- _Work item_: As soon as the line containing "In SSH, cryptography" appears in the material below, start returning lines exactly, and end with the line containing "2. The remote".

Start of Data section

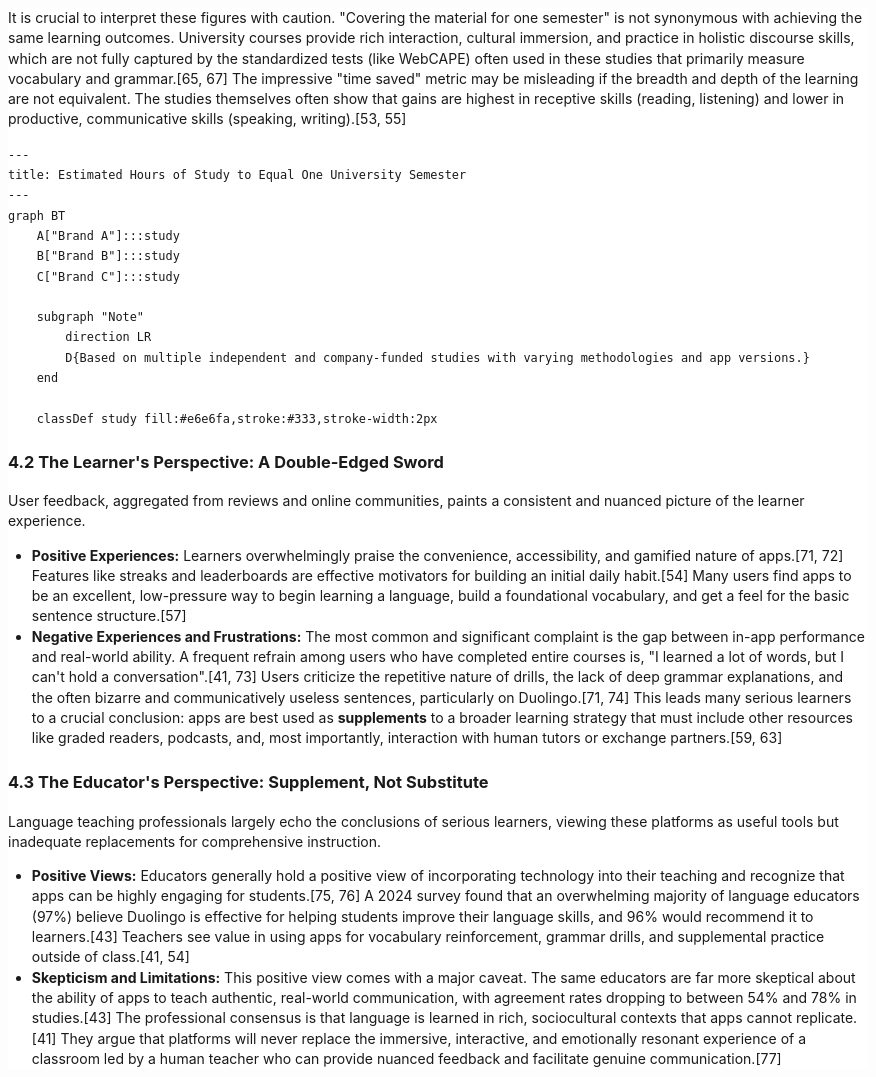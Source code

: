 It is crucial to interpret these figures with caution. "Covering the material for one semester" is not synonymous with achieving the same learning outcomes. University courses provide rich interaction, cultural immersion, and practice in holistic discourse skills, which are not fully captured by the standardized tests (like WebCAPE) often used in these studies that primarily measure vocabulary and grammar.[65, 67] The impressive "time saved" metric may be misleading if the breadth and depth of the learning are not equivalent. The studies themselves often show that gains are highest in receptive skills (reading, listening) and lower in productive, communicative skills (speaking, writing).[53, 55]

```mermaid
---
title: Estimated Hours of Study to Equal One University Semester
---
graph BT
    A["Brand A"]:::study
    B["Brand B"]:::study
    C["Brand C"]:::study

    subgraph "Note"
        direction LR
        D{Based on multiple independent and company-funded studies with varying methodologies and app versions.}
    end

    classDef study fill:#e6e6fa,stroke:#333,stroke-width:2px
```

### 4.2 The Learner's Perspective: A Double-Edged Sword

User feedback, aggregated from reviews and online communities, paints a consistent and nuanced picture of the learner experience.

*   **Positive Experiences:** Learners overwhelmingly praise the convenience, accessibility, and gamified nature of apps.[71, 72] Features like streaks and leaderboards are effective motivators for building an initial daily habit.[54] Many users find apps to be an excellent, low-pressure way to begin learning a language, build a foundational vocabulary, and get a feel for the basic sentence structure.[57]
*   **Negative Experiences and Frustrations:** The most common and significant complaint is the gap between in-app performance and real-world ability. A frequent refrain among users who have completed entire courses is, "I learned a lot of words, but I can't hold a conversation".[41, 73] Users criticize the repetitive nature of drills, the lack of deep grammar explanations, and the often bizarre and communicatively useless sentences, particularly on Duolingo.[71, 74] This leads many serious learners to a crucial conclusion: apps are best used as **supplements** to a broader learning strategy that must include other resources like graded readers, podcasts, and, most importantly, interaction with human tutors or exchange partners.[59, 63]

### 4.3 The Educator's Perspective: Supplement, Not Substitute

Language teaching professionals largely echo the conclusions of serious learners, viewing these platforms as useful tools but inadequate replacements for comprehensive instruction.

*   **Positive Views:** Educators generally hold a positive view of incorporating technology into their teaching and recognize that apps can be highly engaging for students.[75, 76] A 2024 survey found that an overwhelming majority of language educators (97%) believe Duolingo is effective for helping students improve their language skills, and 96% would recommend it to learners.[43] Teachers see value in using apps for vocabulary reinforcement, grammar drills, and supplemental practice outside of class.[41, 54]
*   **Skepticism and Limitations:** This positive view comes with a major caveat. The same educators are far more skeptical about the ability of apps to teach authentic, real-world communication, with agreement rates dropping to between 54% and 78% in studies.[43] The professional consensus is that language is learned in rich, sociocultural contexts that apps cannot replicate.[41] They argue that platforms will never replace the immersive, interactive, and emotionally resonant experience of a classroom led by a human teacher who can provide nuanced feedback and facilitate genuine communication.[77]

End of Data section
Start of Data section

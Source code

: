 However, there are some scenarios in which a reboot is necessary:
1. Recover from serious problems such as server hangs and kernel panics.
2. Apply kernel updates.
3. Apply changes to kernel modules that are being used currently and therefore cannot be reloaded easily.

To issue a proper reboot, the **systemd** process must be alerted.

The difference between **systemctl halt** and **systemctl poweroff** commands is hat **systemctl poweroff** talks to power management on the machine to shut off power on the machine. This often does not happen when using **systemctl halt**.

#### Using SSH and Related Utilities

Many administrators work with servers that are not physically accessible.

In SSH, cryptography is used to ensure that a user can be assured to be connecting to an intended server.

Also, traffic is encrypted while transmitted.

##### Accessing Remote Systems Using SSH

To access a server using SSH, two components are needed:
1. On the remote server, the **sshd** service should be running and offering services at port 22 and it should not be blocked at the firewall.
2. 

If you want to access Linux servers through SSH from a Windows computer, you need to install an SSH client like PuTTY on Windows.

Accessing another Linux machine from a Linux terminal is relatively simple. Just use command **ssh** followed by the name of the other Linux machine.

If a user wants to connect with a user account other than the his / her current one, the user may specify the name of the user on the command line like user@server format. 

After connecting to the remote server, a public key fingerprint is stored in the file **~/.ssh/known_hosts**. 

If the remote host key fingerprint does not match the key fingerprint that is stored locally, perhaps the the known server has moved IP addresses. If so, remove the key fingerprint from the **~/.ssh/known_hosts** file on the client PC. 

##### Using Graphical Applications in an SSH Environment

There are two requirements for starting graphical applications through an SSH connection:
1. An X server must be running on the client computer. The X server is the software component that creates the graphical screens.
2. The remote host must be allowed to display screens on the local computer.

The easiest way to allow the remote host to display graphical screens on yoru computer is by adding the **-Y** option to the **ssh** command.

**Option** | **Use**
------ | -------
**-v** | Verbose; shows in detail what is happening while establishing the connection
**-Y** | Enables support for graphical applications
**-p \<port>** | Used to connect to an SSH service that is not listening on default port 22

End of Data section
Start of Data section

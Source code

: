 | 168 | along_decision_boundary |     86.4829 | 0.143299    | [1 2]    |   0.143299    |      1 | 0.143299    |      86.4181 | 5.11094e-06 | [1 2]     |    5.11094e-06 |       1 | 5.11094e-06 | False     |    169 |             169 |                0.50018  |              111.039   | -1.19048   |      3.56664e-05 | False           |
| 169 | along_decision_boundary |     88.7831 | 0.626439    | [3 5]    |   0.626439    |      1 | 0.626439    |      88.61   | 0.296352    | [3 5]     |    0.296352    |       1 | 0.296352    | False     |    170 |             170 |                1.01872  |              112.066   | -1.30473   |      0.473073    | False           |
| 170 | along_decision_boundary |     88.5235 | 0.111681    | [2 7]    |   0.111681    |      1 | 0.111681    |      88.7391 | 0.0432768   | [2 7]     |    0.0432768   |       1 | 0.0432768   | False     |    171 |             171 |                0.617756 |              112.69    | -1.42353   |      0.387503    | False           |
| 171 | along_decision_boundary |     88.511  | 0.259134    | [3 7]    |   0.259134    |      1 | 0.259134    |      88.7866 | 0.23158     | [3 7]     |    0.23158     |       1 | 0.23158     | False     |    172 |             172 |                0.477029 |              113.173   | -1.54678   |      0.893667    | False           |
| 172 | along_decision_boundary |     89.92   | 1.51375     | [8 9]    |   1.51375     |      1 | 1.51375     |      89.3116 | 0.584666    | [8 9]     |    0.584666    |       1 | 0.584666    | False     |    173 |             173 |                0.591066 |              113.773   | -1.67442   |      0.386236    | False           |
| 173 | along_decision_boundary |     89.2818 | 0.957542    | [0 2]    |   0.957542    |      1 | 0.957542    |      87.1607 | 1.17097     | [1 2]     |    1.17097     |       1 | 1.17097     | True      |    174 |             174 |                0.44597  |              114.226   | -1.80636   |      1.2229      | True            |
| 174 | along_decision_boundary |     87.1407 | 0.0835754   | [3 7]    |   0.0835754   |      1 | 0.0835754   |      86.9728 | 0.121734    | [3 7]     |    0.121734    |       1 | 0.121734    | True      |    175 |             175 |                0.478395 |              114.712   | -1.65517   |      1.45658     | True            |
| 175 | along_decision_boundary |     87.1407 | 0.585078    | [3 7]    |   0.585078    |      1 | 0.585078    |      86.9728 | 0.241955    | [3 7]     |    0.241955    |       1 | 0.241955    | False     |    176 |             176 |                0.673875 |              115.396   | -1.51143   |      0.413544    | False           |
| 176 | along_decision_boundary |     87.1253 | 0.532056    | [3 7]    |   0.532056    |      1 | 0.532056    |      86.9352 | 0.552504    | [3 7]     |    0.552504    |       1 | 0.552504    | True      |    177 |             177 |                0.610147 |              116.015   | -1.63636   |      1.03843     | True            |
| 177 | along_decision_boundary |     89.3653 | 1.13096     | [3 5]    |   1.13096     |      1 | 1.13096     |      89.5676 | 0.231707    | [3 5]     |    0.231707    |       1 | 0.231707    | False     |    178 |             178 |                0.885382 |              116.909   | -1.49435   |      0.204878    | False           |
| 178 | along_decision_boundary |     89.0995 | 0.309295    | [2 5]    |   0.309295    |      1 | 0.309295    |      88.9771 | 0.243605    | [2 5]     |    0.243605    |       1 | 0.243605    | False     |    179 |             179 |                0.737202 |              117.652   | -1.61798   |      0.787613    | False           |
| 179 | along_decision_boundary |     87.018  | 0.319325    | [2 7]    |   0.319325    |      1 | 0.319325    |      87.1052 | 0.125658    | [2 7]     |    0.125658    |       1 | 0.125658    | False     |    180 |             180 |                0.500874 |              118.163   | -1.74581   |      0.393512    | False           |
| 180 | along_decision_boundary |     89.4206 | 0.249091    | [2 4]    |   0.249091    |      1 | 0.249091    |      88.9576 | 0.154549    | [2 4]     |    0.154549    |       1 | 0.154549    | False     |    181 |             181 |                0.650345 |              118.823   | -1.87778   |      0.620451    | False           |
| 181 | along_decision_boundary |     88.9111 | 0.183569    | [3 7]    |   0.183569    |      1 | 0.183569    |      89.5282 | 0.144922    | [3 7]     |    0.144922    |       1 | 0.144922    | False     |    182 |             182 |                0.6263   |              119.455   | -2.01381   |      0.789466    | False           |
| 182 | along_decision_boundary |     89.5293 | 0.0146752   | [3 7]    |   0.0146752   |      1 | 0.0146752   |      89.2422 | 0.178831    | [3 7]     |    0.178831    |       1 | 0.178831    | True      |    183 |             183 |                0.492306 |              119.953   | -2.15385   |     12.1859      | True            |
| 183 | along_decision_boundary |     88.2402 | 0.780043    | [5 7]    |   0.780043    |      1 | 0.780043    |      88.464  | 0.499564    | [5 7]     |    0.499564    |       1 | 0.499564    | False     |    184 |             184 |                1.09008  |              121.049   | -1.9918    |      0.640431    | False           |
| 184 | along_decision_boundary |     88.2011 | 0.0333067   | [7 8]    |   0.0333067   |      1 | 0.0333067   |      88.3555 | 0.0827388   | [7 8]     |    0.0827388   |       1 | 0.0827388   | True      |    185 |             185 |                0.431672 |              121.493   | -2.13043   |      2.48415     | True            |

End of Data section

- _Finished task_:
In SSH, cryptography is used to ensure that a user can be assured to be connecting to an intended server.

Also, traffic is encrypted while transmitted.

##### Accessing Remote Systems Using SSH

To access a server using SSH, two components are needed:
1. On the remote server, the **sshd** service should be running and offering services at port 22 and it should not be blocked at the firewall.
2. 

If you want to access Linux servers through SSH from a Windows computer, you need to install an SSH client like PuTTY on Windows.

Accessing another Linux machine from a Linux terminal is relatively simple. Just use command **ssh** followed by the name of the other Linux machine.

If a user wants to connect with a user account other than the his / her current one, the user may specify the name of the user on the command line like user@server format. 

After connecting to the remote server, a public key fingerprint is stored in the file **~/.ssh/known_hosts**. 

If the remote host key fingerprint does not match the key fingerprint that is stored locally, perhaps the the known server has moved IP addresses. If so, remove the key fingerprint from the **~/.ssh/known_hosts** file on the client PC. 

##### Using Graphical Applications in an SSH Environment

There are two requirements for starting graphical applications through an SSH connection:
1. An X server must be running on the client computer. The X server is the software component that creates the graphical screens.
2. The remote host must be allowed to display screens on the local computer.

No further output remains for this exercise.